* Instructions to follow *
Write the records out once more, so that nothing differs from the original.

* Dataset records *
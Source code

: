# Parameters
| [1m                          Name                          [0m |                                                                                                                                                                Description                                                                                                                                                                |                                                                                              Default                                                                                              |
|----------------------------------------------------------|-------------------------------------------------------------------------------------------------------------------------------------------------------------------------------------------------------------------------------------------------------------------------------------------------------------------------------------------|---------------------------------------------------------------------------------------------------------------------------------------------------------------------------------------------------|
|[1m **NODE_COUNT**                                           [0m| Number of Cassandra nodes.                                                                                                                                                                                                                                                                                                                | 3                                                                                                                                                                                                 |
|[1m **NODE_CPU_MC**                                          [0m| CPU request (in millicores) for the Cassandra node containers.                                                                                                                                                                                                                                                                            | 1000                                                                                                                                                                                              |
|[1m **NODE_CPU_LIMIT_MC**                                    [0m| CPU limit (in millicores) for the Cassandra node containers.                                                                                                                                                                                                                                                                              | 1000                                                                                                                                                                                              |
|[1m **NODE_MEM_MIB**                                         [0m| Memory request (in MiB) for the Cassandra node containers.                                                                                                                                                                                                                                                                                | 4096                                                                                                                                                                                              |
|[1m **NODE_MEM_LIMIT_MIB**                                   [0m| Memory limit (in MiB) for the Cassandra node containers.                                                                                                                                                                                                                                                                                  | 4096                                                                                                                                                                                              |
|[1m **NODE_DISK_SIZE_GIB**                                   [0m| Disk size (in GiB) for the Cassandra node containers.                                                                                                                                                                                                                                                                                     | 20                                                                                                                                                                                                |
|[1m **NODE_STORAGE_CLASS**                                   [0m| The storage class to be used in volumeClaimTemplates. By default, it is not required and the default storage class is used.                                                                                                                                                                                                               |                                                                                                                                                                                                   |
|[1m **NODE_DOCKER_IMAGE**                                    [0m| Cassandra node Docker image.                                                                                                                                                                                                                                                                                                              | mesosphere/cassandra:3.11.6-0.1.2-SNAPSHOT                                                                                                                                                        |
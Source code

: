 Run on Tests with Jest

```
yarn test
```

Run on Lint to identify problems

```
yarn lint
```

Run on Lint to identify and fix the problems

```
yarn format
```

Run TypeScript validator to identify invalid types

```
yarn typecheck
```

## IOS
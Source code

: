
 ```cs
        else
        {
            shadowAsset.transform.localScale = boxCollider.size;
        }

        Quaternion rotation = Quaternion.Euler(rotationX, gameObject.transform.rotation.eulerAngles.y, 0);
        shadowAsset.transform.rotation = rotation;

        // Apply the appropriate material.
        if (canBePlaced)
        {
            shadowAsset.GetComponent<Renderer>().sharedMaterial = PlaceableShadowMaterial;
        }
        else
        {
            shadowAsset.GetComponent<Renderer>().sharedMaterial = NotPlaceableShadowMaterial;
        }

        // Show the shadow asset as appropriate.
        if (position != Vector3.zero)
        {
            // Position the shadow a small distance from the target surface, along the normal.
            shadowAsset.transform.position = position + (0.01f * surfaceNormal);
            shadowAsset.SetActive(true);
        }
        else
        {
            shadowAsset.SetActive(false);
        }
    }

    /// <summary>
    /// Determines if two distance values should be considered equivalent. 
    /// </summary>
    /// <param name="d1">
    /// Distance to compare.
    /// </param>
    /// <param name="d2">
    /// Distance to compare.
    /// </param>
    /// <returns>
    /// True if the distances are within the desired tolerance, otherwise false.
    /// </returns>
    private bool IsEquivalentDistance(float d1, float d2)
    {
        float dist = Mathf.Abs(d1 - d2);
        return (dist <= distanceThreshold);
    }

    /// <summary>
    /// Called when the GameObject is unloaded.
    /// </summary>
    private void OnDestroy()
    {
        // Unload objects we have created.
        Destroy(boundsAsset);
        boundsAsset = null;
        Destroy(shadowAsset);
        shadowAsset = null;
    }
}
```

* Answer box *
Source code

:# Parameters
| [1m                          Name                          [0m |                                                                                                                                                                Description                                                                                                                                                                |                                                                                              Default                                                                                              |
|----------------------------------------------------------|-------------------------------------------------------------------------------------------------------------------------------------------------------------------------------------------------------------------------------------------------------------------------------------------------------------------------------------------|---------------------------------------------------------------------------------------------------------------------------------------------------------------------------------------------------|
|[1m **NODE_COUNT**                                           [0m| Number of Cassandra nodes.                                                                                                                                                                                                                                                                                                                | 3                                                                                                                                                                                                 |
|[1m **NODE_CPU_MC**                                          [0m| CPU request (in millicores) for the Cassandra node containers.                                                                                                                                                                                                                                                                            | 1000                                                                                                                                                                                              |
|[1m **NODE_CPU_LIMIT_MC**                                    [0m| CPU limit (in millicores) for the Cassandra node containers.                                                                                                                                                                                                                                                                              | 1000                                                                                                                                                                                              |
|[1m **NODE_MEM_MIB**                                         [0m| Memory request (in MiB) for the Cassandra node containers.                                                                                                                                                                                                                                                                                | 4096                                                                                                                                                                                              |
|[1m **NODE_MEM_LIMIT_MIB**                                   [0m| Memory limit (in MiB) for the Cassandra node containers.                                                                                                                                                                                                                                                                                  | 4096                                                                                                                                                                                              |
|[1m **NODE_DISK_SIZE_GIB**                                   [0m| Disk size (in GiB) for the Cassandra node containers.                                                                                                                                                                                                                                                                                     | 20                                                                                                                                                                                                |
|[1m **NODE_STORAGE_CLASS**                                   [0m| The storage class to be used in volumeClaimTemplates. By default, it is not required and the default storage class is used.                                                                                                                                                                                                               |                                                                                                                                                                                                   |
|[1m **NODE_DOCKER_IMAGE**                                    [0m| Cassandra node Docker image.                                                                                                                                                                                                                                                                                                              | mesosphere/cassandra:3.11.6-0.1.2-SNAPSHOT                                                                                                                                                        |
Source code

: Run on Tests with Jest

```
yarn test
```

Run on Lint to identify problems

```
yarn lint
```

Run on Lint to identify and fix the problems

```
yarn format
```

Run TypeScript validator to identify invalid types

```
yarn typecheck
```

## IOS
Source code

:
 ```cs
        else
        {
            shadowAsset.transform.localScale = boxCollider.size;
        }

        Quaternion rotation = Quaternion.Euler(rotationX, gameObject.transform.rotation.eulerAngles.y, 0);
        shadowAsset.transform.rotation = rotation;

        // Apply the appropriate material.
        if (canBePlaced)
        {
            shadowAsset.GetComponent<Renderer>().sharedMaterial = PlaceableShadowMaterial;
        }
        else
        {
            shadowAsset.GetComponent<Renderer>().sharedMaterial = NotPlaceableShadowMaterial;
        }

        // Show the shadow asset as appropriate.
        if (position != Vector3.zero)
        {
            // Position the shadow a small distance from the target surface, along the normal.
            shadowAsset.transform.position = position + (0.01f * surfaceNormal);
            shadowAsset.SetActive(true);
        }
        else
        {
            shadowAsset.SetActive(false);
        }
    }

    /// <summary>
    /// Determines if two distance values should be considered equivalent. 
    /// </summary>
    /// <param name="d1">
    /// Distance to compare.
    /// </param>
    /// <param name="d2">
    /// Distance to compare.
    /// </param>
    /// <returns>
    /// True if the distances are within the desired tolerance, otherwise false.
    /// </returns>
    private bool IsEquivalentDistance(float d1, float d2)
    {
        float dist = Mathf.Abs(d1 - d2);
        return (dist <= distanceThreshold);
    }

    /// <summary>
    /// Called when the GameObject is unloaded.
    /// </summary>
    private void OnDestroy()
    {
        // Unload objects we have created.
        Destroy(boundsAsset);
        boundsAsset = null;
        Destroy(shadowAsset);
        shadowAsset = null;
    }
}
```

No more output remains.